Activity -
Track down each line below containing the string "https" and copy it.
--- Records to process Enclosed Below ---
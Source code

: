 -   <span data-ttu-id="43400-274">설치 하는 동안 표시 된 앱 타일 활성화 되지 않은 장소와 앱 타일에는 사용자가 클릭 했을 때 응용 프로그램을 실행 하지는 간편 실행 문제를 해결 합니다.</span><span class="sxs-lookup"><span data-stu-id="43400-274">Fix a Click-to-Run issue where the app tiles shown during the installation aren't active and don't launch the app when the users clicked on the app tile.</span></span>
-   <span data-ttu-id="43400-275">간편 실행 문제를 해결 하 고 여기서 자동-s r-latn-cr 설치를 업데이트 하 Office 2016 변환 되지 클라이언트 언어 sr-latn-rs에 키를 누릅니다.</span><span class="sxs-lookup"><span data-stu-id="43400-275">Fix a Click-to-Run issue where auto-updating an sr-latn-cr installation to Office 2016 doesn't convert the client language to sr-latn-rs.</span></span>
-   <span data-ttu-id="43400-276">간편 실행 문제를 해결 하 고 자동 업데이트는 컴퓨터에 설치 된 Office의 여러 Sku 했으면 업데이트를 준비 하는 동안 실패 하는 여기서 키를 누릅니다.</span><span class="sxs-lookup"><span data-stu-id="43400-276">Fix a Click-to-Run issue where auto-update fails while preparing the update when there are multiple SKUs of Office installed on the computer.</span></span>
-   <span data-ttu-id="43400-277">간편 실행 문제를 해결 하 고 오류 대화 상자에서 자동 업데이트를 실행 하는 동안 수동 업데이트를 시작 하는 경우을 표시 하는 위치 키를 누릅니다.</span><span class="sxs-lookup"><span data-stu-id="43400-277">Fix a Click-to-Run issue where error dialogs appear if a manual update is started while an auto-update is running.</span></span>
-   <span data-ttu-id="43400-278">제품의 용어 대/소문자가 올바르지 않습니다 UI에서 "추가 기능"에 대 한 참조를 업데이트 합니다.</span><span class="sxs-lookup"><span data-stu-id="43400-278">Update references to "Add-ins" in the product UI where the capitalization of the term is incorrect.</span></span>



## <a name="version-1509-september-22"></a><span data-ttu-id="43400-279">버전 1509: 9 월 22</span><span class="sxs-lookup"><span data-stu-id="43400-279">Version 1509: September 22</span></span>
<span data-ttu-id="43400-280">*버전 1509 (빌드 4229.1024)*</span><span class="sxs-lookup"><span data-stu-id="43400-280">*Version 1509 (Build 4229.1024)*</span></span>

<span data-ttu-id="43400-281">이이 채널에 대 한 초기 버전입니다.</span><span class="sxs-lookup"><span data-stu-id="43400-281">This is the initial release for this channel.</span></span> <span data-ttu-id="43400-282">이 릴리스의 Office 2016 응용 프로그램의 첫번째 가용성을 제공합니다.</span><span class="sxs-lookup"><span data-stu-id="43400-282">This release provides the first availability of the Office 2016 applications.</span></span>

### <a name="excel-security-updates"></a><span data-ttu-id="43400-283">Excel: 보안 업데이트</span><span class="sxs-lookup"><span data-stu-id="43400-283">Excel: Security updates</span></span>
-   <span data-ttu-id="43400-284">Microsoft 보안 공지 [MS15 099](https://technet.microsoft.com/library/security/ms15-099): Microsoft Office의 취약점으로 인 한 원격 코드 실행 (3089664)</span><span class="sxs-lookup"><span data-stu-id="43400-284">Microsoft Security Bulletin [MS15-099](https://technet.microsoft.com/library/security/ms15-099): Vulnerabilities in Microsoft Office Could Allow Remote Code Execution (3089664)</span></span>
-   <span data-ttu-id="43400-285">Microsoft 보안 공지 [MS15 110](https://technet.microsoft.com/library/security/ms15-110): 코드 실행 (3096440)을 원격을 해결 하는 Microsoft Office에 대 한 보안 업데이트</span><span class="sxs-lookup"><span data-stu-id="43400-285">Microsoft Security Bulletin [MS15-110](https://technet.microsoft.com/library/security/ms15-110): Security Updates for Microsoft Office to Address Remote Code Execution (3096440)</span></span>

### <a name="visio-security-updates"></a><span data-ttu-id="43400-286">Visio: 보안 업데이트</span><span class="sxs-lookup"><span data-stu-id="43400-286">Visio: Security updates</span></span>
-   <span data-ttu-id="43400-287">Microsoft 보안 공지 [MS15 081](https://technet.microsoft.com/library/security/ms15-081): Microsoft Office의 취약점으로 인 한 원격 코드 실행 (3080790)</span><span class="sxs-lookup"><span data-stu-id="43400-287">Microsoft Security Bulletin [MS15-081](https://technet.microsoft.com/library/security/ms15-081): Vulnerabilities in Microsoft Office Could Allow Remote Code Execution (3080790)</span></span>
--- End of Enclosed Records to process ---
Response for this exercise -
-   <span data-ttu-id="43400-284">Microsoft 보안 공지 [MS15 099](https://technet.microsoft.com/library/security/ms15-099): Microsoft Office의 취약점으로 인 한 원격 코드 실행 (3089664)</span><span class="sxs-lookup"><span data-stu-id="43400-284">Microsoft Security Bulletin [MS15-099](https://technet.microsoft.com/library/security/ms15-099): Vulnerabilities in Microsoft Office Could Allow Remote Code Execution (3089664)</span></span>
-   <span data-ttu-id="43400-285">Microsoft 보안 공지 [MS15 110](https://technet.microsoft.com/library/security/ms15-110): 코드 실행 (3096440)을 원격을 해결 하는 Microsoft Office에 대 한 보안 업데이트</span><span class="sxs-lookup"><span data-stu-id="43400-285">Microsoft Security Bulletin [MS15-110](https://technet.microsoft.com/library/security/ms15-110): Security Updates for Microsoft Office to Address Remote Code Execution (3096440)</span></span>
-   <span data-ttu-id="43400-287">Microsoft 보안 공지 [MS15 081](https://technet.microsoft.com/library/security/ms15-081): Microsoft Office의 취약점으로 인 한 원격 코드 실행 (3080790)</span><span class="sxs-lookup"><span data-stu-id="43400-287">Microsoft Security Bulletin [MS15-081](https://technet.microsoft.com/library/security/ms15-081): Vulnerabilities in Microsoft Office Could Allow Remote Code Execution (3080790)</span></span>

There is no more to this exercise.